Problem details: Only the count should appear in your answer: how many lines of the data below contain the word "previously"?

Source material:
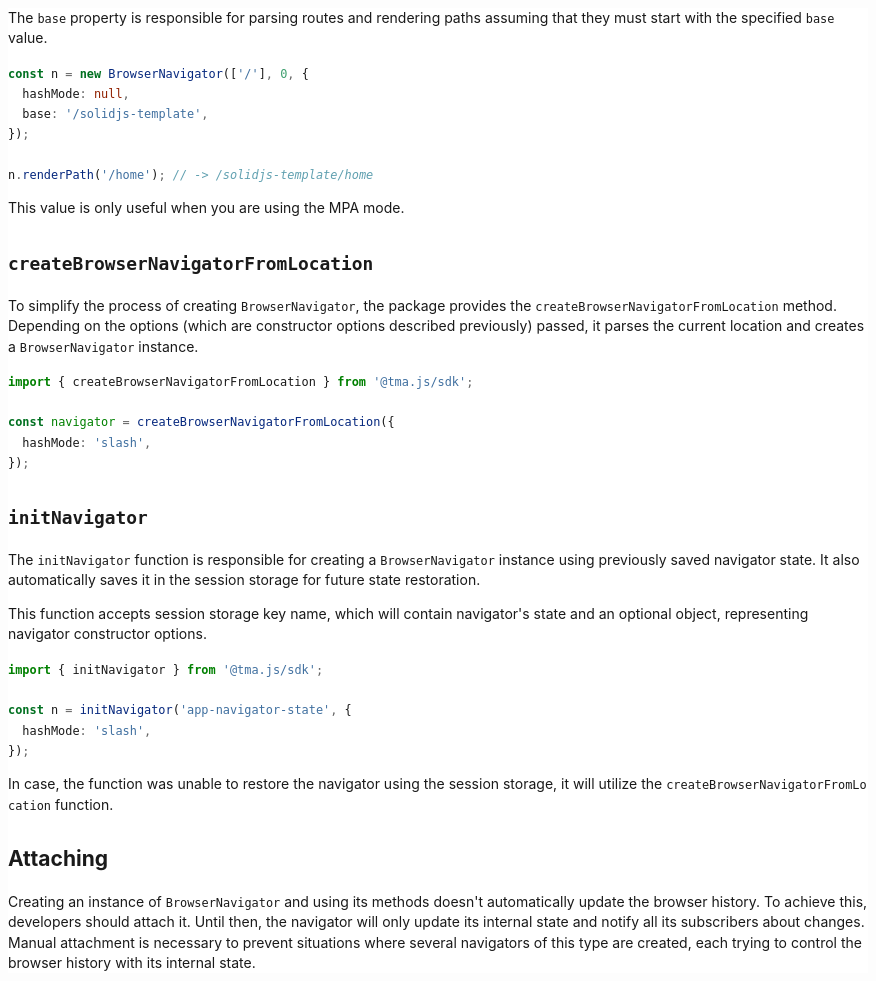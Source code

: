 The `base` property is responsible for parsing routes and rendering paths assuming that they must
start with the specified `base` value.

```ts
const n = new BrowserNavigator(['/'], 0, {
  hashMode: null,
  base: '/solidjs-template',
});

n.renderPath('/home'); // -> /solidjs-template/home
```

This value is only useful when you are using the MPA mode.

## `createBrowserNavigatorFromLocation`

To simplify the process of creating `BrowserNavigator`, the package provides
the `createBrowserNavigatorFromLocation` method. Depending on the options (which are constructor
options described previously) passed, it parses the current location and creates
a `BrowserNavigator` instance.

```typescript
import { createBrowserNavigatorFromLocation } from '@tma.js/sdk';

const navigator = createBrowserNavigatorFromLocation({
  hashMode: 'slash',
});
```

## `initNavigator`

The `initNavigator` function is responsible for creating a `BrowserNavigator` instance
using previously saved navigator state. It also automatically saves it in the session storage
for future state restoration.

This function accepts session storage key name, which will contain navigator's state and an 
optional object, representing navigator constructor options.

```ts
import { initNavigator } from '@tma.js/sdk';

const n = initNavigator('app-navigator-state', {
  hashMode: 'slash',
});
```

In case, the function was unable to restore the navigator using the session storage, it will
utilize the `createBrowserNavigatorFromLocation` function.

## Attaching

Creating an instance of `BrowserNavigator` and using its methods doesn't automatically update the
browser history. To achieve this, developers should attach it. Until then, the
navigator will only update its internal state and notify all its subscribers about changes. Manual
attachment is necessary to prevent situations where several navigators of this type are created,
each trying to control the browser history with its internal state.
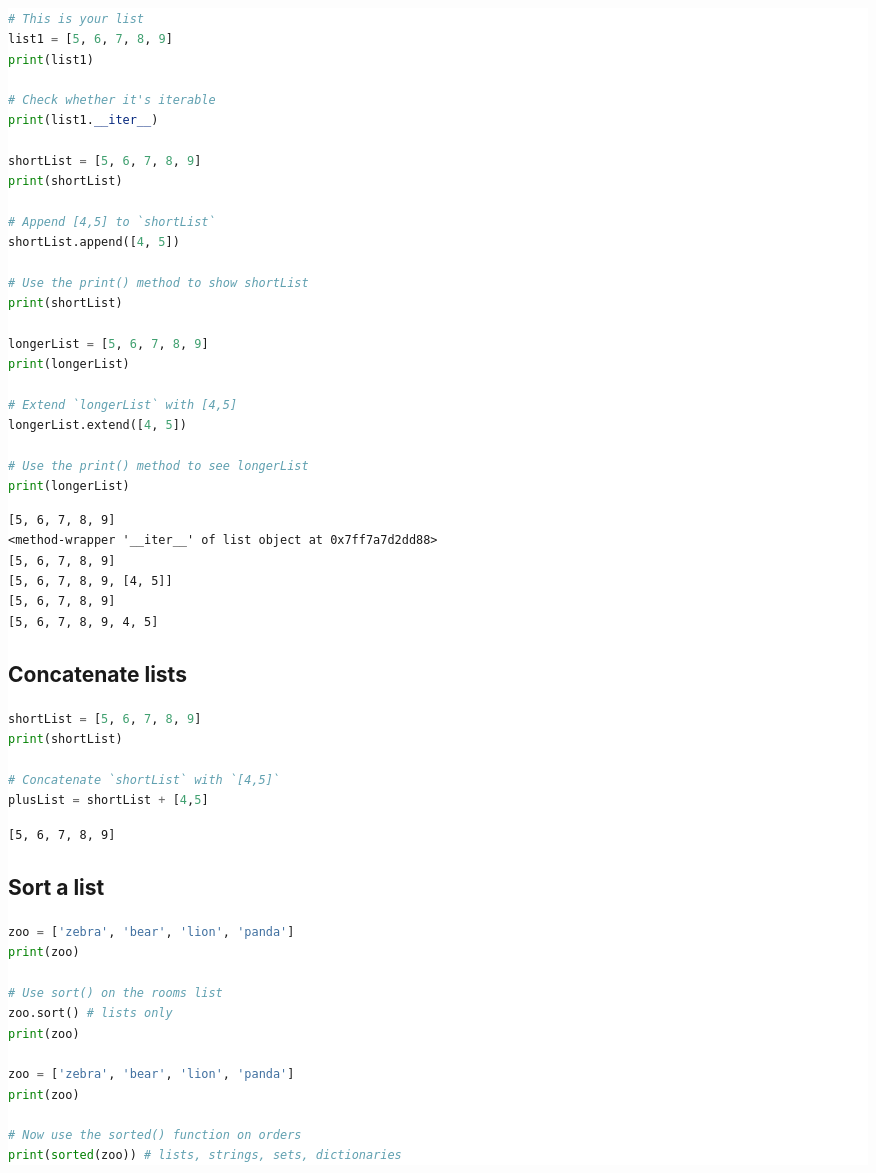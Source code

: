 
```python
# This is your list
list1 = [5, 6, 7, 8, 9]
print(list1)

# Check whether it's iterable
print(list1.__iter__)

shortList = [5, 6, 7, 8, 9]
print(shortList)

# Append [4,5] to `shortList`
shortList.append([4, 5])

# Use the print() method to show shortList
print(shortList)

longerList = [5, 6, 7, 8, 9]
print(longerList)

# Extend `longerList` with [4,5]
longerList.extend([4, 5])

# Use the print() method to see longerList
print(longerList)
```

    [5, 6, 7, 8, 9]
    <method-wrapper '__iter__' of list object at 0x7ff7a7d2dd88>
    [5, 6, 7, 8, 9]
    [5, 6, 7, 8, 9, [4, 5]]
    [5, 6, 7, 8, 9]
    [5, 6, 7, 8, 9, 4, 5]


## Concatenate lists


```python
shortList = [5, 6, 7, 8, 9]
print(shortList)

# Concatenate `shortList` with `[4,5]`
plusList = shortList + [4,5]
```

    [5, 6, 7, 8, 9]


## Sort a list


```python
zoo = ['zebra', 'bear', 'lion', 'panda']
print(zoo)

# Use sort() on the rooms list
zoo.sort() # lists only
print(zoo)

zoo = ['zebra', 'bear', 'lion', 'panda']
print(zoo)

# Now use the sorted() function on orders
print(sorted(zoo)) # lists, strings, sets, dictionaries
```
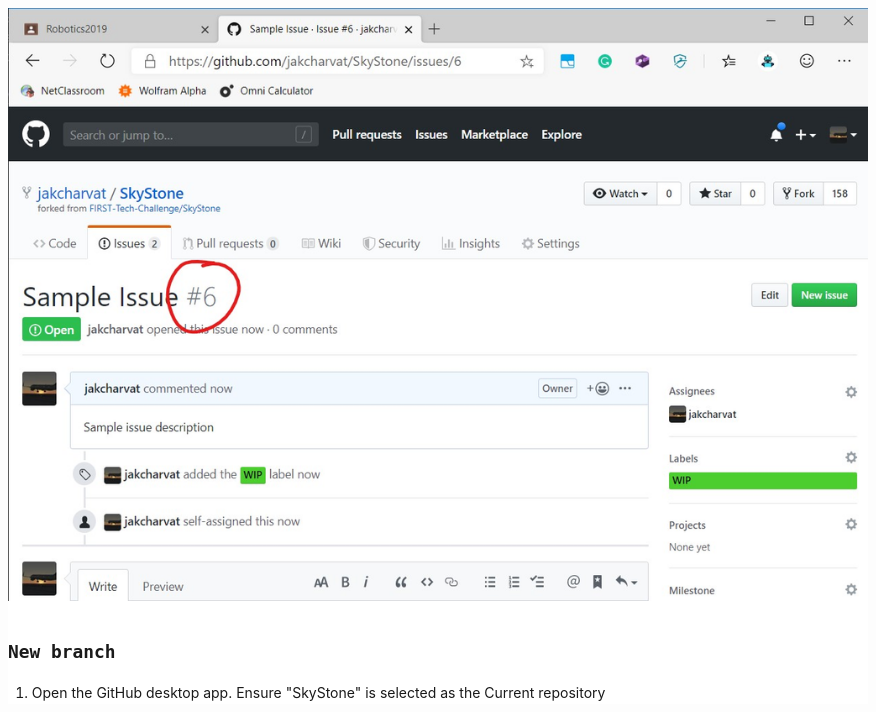 ![Issue number](./TeamCode/src/main/java/org/firstinspires/ftc/teamcode/images/new_issue_created.jpg)

## `New branch`

1) Open the GitHub desktop app. Ensure "SkyStone" is selected as the Current repository
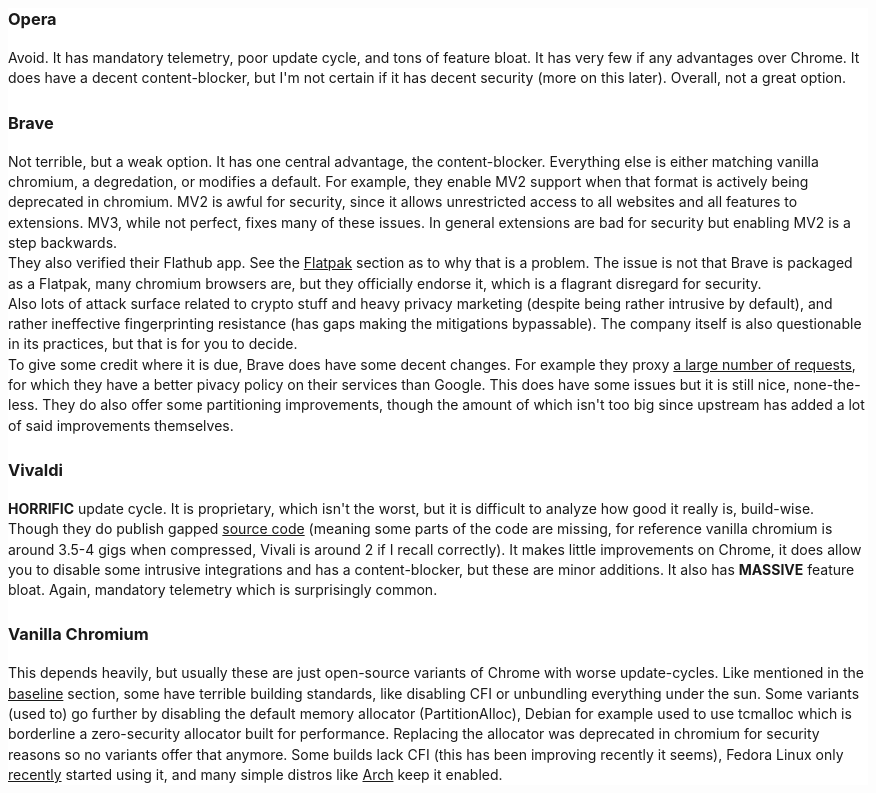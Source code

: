 ### Opera

Avoid. It has mandatory telemetry, poor update cycle, and tons of feature bloat. It has very few if any advantages over Chrome. It does have a decent content-blocker, but I'm not certain if it has decent security (more on this later). Overall, not a great option.

### Brave

Not terrible, but a weak option. It has one central advantage, the content-blocker. Everything else is either matching vanilla chromium, a degredation, or modifies a default. For example, they enable MV2 support when that format is actively being deprecated in chromium. MV2 is awful for security, since it allows unrestricted access to all websites and all features to extensions. MV3, while not perfect, fixes many of these issues. In general extensions are bad for security but enabling MV2 is a step backwards. 
\
They also verified their Flathub app. See the [Flatpak](#flatpak-linux) section as to why that is a problem. The issue is not that Brave is packaged as a Flatpak, many chromium browsers are, but they officially endorse it, which is a flagrant disregard for security.
\
Also lots of attack surface related to crypto stuff and heavy privacy marketing (despite being rather intrusive by default), and rather ineffective fingerprinting resistance (has gaps making the mitigations bypassable). The company itself is also questionable in its practices, but that is for you to decide.
\
To give some credit where it is due, Brave does have some decent changes. For example they proxy [a large number of requests](https://github.com/brave/brave-browser/wiki/Deviations-from-Chromium-(features-we-disable-or-remove)#services-we-proxy-through-brave-servers), for which they have a better pivacy policy on their services than Google. This does have some issues but it is still nice, none-the-less. They do also offer some partitioning improvements, though the amount of which isn't too big since upstream has added a lot of said improvements themselves.

### Vivaldi

**HORRIFIC** update cycle. It is proprietary, which isn't the worst, but it is difficult to analyze how good it really is, build-wise. Though they do publish gapped [source code](https://vivaldi.com/source) (meaning some parts of the code are missing, for reference vanilla chromium is around 3.5-4 gigs when compressed, Vivali is around 2 if I recall correctly). It makes little improvements on Chrome, it does allow you to disable some intrusive integrations and has a content-blocker, but these are minor additions. It also has **MASSIVE** feature bloat. Again, mandatory telemetry which is surprisingly common.

### Vanilla Chromium

This depends heavily, but usually these are just open-source variants of Chrome with worse update-cycles. Like mentioned in the [baseline](#baseline) section, some have terrible building standards, like disabling CFI or unbundling everything under the sun. Some variants (used to) go further by disabling the default memory allocator (PartitionAlloc), Debian for example used to use tcmalloc which is borderline a zero-security allocator built for performance. Replacing the allocator was deprecated in chromium for security reasons so no variants offer that anymore. Some builds lack CFI (this has been improving recently it seems), Fedora Linux only [recently](https://src.fedoraproject.org/rpms/chromium/c/d90f112feba409f4d6875033f98ff559919e35a6?branch=rawhide) started using it, and many simple distros like [Arch](https://gitlab.archlinux.org/archlinux/packaging/packages/chromium/-/blob/cd8f1d1e907b39dd2f1f494febba26d535f9b18a/PKGBUILD#L168) keep it enabled.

Answer for this exercise: 2